## Aim of the task
Report back every line from the entries below in which the word "Status" occurs.

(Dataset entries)

----

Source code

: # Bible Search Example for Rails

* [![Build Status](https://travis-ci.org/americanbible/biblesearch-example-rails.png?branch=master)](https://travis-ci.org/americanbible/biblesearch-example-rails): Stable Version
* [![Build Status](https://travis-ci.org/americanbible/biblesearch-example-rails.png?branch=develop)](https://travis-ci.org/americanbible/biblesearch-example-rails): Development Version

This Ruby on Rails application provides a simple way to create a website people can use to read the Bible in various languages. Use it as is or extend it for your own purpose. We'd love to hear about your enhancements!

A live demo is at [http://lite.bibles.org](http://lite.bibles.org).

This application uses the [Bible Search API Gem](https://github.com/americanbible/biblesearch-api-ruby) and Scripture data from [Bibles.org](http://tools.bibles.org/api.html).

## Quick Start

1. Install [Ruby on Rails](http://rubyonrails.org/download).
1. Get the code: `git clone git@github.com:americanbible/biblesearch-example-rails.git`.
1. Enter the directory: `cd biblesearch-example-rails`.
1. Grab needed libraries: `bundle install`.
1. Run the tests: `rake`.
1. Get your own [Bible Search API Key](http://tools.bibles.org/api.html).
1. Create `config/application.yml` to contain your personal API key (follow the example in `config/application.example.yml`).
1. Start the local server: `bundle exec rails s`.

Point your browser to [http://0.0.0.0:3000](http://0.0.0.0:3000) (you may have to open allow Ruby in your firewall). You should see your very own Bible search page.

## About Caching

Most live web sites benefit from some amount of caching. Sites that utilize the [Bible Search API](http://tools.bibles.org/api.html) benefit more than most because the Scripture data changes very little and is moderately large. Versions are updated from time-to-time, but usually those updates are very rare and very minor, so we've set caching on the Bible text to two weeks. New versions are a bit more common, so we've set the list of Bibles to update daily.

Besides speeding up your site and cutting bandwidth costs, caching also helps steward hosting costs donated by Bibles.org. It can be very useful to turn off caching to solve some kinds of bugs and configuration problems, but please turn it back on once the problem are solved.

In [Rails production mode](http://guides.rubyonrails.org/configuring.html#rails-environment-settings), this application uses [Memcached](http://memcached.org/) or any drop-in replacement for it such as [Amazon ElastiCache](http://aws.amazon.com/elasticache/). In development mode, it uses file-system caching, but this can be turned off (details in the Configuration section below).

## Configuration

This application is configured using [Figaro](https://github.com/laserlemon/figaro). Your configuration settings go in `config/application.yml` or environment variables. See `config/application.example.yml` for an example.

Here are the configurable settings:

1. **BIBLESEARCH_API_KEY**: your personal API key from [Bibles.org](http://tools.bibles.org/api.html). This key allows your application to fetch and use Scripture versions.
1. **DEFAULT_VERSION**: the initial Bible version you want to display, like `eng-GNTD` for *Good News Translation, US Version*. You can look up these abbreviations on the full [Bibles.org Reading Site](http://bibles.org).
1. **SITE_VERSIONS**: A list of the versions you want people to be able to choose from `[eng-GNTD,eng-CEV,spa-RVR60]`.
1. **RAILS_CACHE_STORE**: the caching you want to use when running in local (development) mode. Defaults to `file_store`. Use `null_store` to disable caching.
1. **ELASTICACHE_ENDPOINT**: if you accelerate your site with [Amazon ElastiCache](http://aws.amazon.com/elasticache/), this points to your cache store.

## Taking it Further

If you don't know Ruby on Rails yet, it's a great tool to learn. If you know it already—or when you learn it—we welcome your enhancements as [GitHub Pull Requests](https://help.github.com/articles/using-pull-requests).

----

## Response to the task
* [![Build Status](https://travis-ci.org/americanbible/biblesearch-example-rails.png?branch=master)](https://travis-ci.org/americanbible/biblesearch-example-rails): Stable Version
* [![Build Status](https://travis-ci.org/americanbible/biblesearch-example-rails.png?branch=develop)](https://travis-ci.org/americanbible/biblesearch-example-rails): Development Version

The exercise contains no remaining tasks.